In 2002 Shah played Meena in the film Bend It Like Beckham. Later that year she played one of the lead roles, Sinjata Kapoor, in the Sky One series Is Harry On The Boat? based on the best selling book by Colin Butts and the 2001 film. The story is about holiday reps in Ibiza and was filmed in Almunecar in Andalusia, Spain. The series was positively reviewed by The Guardian, which said that the "cast and crew threw every last drop of talent and energy into the production, making this one of the liveliest bits of youth-oriented drama this year … a sex-crazed hybrid of Baywatch and Boogie Nights."

Other credits include roles in the BBC hospital drama Holby City (2002), and the American series Adventure Inc. (2003).

In 2003 Shah was cast in her most notable role to date. She played Kareena Ferreira in the BBC soap opera EastEnders. The Ferreira family were not well received by critics or viewers and were dismissed as unrealistic by the Asian community in the UK. In 2004 the new executive producer, Kathleen Hutchison, made the decision to axe the entire family in a bid to improve the show, which had suffered from a vast ratings decline. Shah subsequently left the show in 2005.

After leaving EastEnders Shah has appeared in a short film entitled CryBaby, was a celebrity sponsor on the show Strictly Dance Fever and in September 2005 she acted in a feature film called Weekend Lovers.

Shah played the lead role, Sona Virdi, in the play Deranged Marriage, which toured the UK in 2005. In 2006, she took on a lead role in the Britflick Cash and Curry, which was released in 2008. The film also stars Ameet Chana, the actor who played her on-screen brother Adi Ferreira in EastEnders. In 2007 she played the role of Reshna Dewan in the ITV police drama The Bill.

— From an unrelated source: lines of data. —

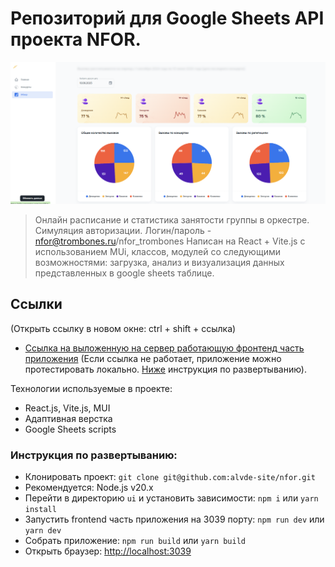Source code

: # Репозиторий для Google Sheets API проекта NFOR.

![preview](ui/public/assets/images/nfor-preview.png)

> Онлайн расписание и статистика занятости группы в оркестре. 
> Симуляция авторизации. Логин/пароль - nfor@trombones.ru/nfor_trombones
> Написан на React + Vite.js с использованием MUi, классов, модулей со следующими возможностями: загрузка, анализ и визуализация данных представленных в google sheets таблице.

## Сcылки

(Открыть ссылку в новом окне: ctrl + shift + ссылка)

- [Ссылка на выложенную на сервер работающую фронтенд часть приложения](https://nfor.onrender.com/analitics/) (Если ссылка не работает, приложение можно протестировать локально. [Ниже](#инструкция-по-развертыванию) инструкция по развертыванию).

Технологии используемые в проекте:

- React.js, Vite.js, MUI
- Адаптивная верстка
- Google Sheets scripts

### Инструкция по развертыванию:

- Клонировать проект: `git clone git@github.com:alvde-site/nfor.git`
- Рекомендуется: Node.js v20.x
- Перейти в директорию `ui` и установить зависимости: `npm i` или `yarn install`
- Запустить frontend часть приложения на 3039 порту: `npm run dev` или `yarn dev`
- Собрать приложение: `npm run build` или `yarn build`
- Открыть браузер: [http://localhost:3039](http://localhost:3039)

Shah was a supporting actress in the 2009 and 2010 BBC drama Missing with lead, Pauline Quirke, and starred alongside Brendan Carr in the Modern Life? feature film Ten Dead Men produced by Phil Hobden and directed by Ross Boyask. In 2010, Shah filmed eight episodes of Coronation Street, playing DC Moore, a police officer investigating an attack on Tracy Barlow. The first episode aired on 3 January 2011.

Shah won a Best Actress award in 2010 at the Rob Knox Film Festival, for her role as Rajinda, a lesbian Indian girl about to tell her parents she is gay, just as they tell her of her arranged marriage to a man who is on his way to meet her.

In 2015, Shah appeared in Challenge idents for Wink Bingo and more recently has featured in Class (a Doctor Who spin-off) in 2016 and made another appearance in Doctors in 2017. She filmed In The Long Run (produced and starring Iris Elba) in 2019. Clients that she has undertaken corporate work for include Deloitte, Great Western Railway, Network Rail, Asda, Transport for London, Lloyds Bank and Royal Mail.

== Personal life==
Pooja married Will Middleton in 2014. He is a director of photography. They have two children.